1. It seems to me that “it just is” is not a satisfactory response to the questioning why any World (universe, multiverse, whatever) exists, let alone one which includes conscious entities apparently capable of understanding it (or so much of it as we seem capable).

2. Science is not capable of providing a satisfactory response. (If you disagree, let’s hear it then. Because it certainly isn’t anything which starts by just taking quantum mechanics as a given because the laws of quantum mechanics are a part of the World giving rise to the question in the first place.)

3. Ideas (forms, in the Platonic sense) do not require any response of the type the existence of the World requires. They simply are, regardless of whether anything they refer to exists in any other-than-ideal manner. For instance, the idea that a square has four right angles can be said to exist in the way I am speaking, regardless of whether there exists anything which is not just an idea out of which to make a square. It is simply a logically consistent statement.

4. It seems to me that something like #3 could offer a satisfactory response to #1 and Max Tegmark’s concept of the World being an intricately detailed mathematical structure and that our particular universe is a substructure thereof. And further that we are yet lower level substructures which happen to be capable of processing information in a manner that is both sufficiently complex and yet still sufficiently unified as to have the subjective experience of consciousness.

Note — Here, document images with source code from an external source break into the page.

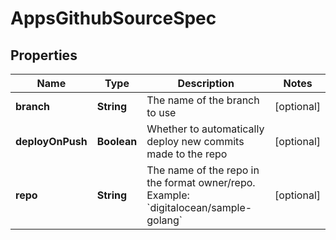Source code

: 

# AppsGithubSourceSpec


## Properties

| Name | Type | Description | Notes |
|------------ | ------------- | ------------- | -------------|
|**branch** | **String** | The name of the branch to use |  [optional] |
|**deployOnPush** | **Boolean** | Whether to automatically deploy new commits made to the repo |  [optional] |
|**repo** | **String** | The name of the repo in the format owner/repo. Example: &#x60;digitalocean/sample-golang&#x60; |  [optional] |



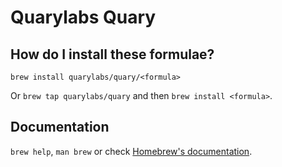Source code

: # Quarylabs Quary

## How do I install these formulae?

`brew install quarylabs/quary/<formula>`

Or `brew tap quarylabs/quary` and then `brew install <formula>`.

## Documentation

`brew help`, `man brew` or check [Homebrew's documentation](https://docs.brew.sh).
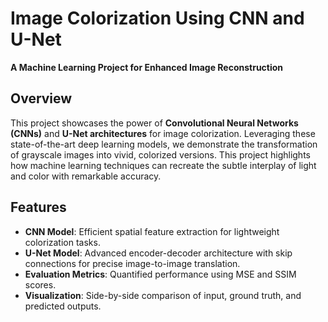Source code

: # Image Colorization Using CNN and U-Net  
**A Machine Learning Project for Enhanced Image Reconstruction**

## Overview  
This project showcases the power of **Convolutional Neural Networks (CNNs)** and **U-Net architectures** for image colorization. Leveraging these state-of-the-art deep learning models, we demonstrate the transformation of grayscale images into vivid, colorized versions. This project highlights how machine learning techniques can recreate the subtle interplay of light and color with remarkable accuracy.

## Features  
- **CNN Model**: Efficient spatial feature extraction for lightweight colorization tasks.  
- **U-Net Model**: Advanced encoder-decoder architecture with skip connections for precise image-to-image translation.  
- **Evaluation Metrics**: Quantified performance using MSE and SSIM scores.  
- **Visualization**: Side-by-side comparison of input, ground truth, and predicted outputs.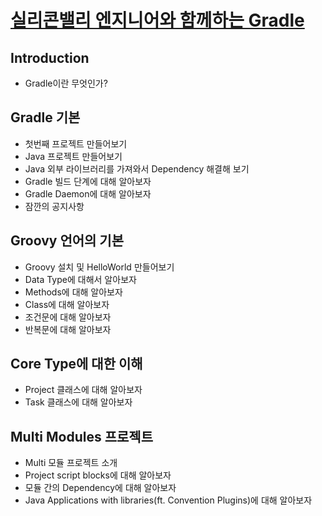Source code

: # [실리콘밸리 엔지니어와 함께하는 Gradle](https://inf.run/xZG3C)

## Introduction

- Gradle이란 무엇인가?

## Gradle 기본

- 첫번째 프로젝트 만들어보기
- Java 프로젝트 만들어보기
- Java 외부 라이브러리를 가져와서 Dependency 해결해 보기
- Gradle 빌드 단계에 대해 알아보자
- Gradle Daemon에 대해 알아보자
- 잠깐의 공지사항

## Groovy 언어의 기본

- Groovy 설치 및 HelloWorld 만들어보기
- Data Type에 대해서 알아보자
- Methods에 대해 알아보자
- Class에 대해 알아보자
- 조건문에 대해 알아보자
- 반복문에 대해 알아보자

## Core Type에 대한 이해

- Project 클래스에 대해 알아보자
- Task 클래스에 대해 알아보자

## Multi Modules 프로젝트

- Multi 모듈 프로젝트 소개
- Project script blocks에 대해 알아보자
- 모듈 간의 Dependency에 대해 알아보자
- Java Applications with libraries(ft. Convention Plugins)에 대해 알아보자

5. To which I add that if our level of conscious substructures exist, then it would be sheer hubris to suppose, a priori, that no other such conscious substructures exist. I invoke the Copernican Principle in support of this conclusion.

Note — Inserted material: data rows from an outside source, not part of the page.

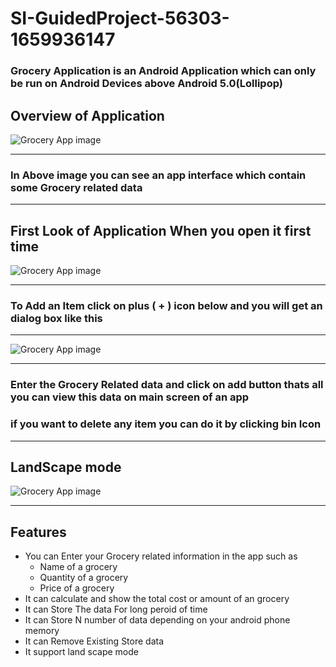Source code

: # SI-GuidedProject-56303-1659936147

### Grocery Application is an Android Application which can only be run on Android Devices above Android 5.0(Lollipop)   

## Overview of Application

![Grocery App image](https://github.com/KingAs6583/Grocery-App/blob/main/ScreenShots/allItemView.png)  

***********
### In Above image you can see an app interface which contain some Grocery related data
***********

## First Look of Application When you open it first time

![Grocery App image](https://github.com/KingAs6583/Grocery-App/blob/main/ScreenShots/firstLook.png)  

***********
### To Add an Item click on plus ( + ) icon below and you will get an dialog box like this
***********

![Grocery App image](https://github.com/KingAs6583/Grocery-App/blob/main/ScreenShots/addingItem.png)

***********
### Enter the Grocery Related data and click on add button thats all you can view this data on main screen of an app  

### if you want to delete any item you can do it by clicking bin Icon 
***********

## LandScape mode

![Grocery App image](https://github.com/KingAs6583/Grocery-App/blob/main/ScreenShots/landScapeView.png)

***********

## Features

- You can Enter your Grocery related information in the app such as
  - Name of a grocery
  - Quantity of a grocery
  - Price of a grocery
- It can calculate and show the total cost or amount of an grocery
- It can Store The data For long peroid of time
- It can Store N number of data depending on your android phone memory
- It can Remove Existing Store data 
- It support land scape mode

6. #4 & #5 get us to the point where our minds should be open to the probability that consciousness greater than ours exists and as such (greater than ours I mean) we ought not expect it to be leaving evidence of itself where NASA can spot it. We should reasonably expect the evidence to be no more or less than what it would permit us to discern and I invoke all the usual theistic explanations for why that evidence would be subtle enough to preserve our moral agency and permit us the degree of autonomy that oppressively obvious evidence would not.

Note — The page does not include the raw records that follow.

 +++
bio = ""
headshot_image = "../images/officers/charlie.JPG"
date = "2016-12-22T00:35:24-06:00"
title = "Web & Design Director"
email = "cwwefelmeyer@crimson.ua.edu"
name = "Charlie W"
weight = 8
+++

7. Thus, I conclude that a greater consciousness probably exists. I contend that such a conclusion offends no established scientific principle and is consistent with, even required by, the only plausible response to #1 above.

8. Having concluded, a priori, that this greater consciousness (“God”) exists, I would require a preponderance of evidence to the contrary to conclude that he does not exist. But on the contrary, although I do not see any reason why it must necessarily be so, I see evidence that there is a net positive degree of goodness and beauty in how we experience the World and this seems to me to be entirely consistent with, and best explained by, the existence of what to us at least would be an omniscient, omnipotent, omnibenevolent higher consciousness. The good life in a good World that most of us are able to enjoy, despite all the struggles and hardships it includes, or maybe even more because of how we are capable of overcoming them, is sufficient evidence to conclude, on the balance of probabilities, that God exists.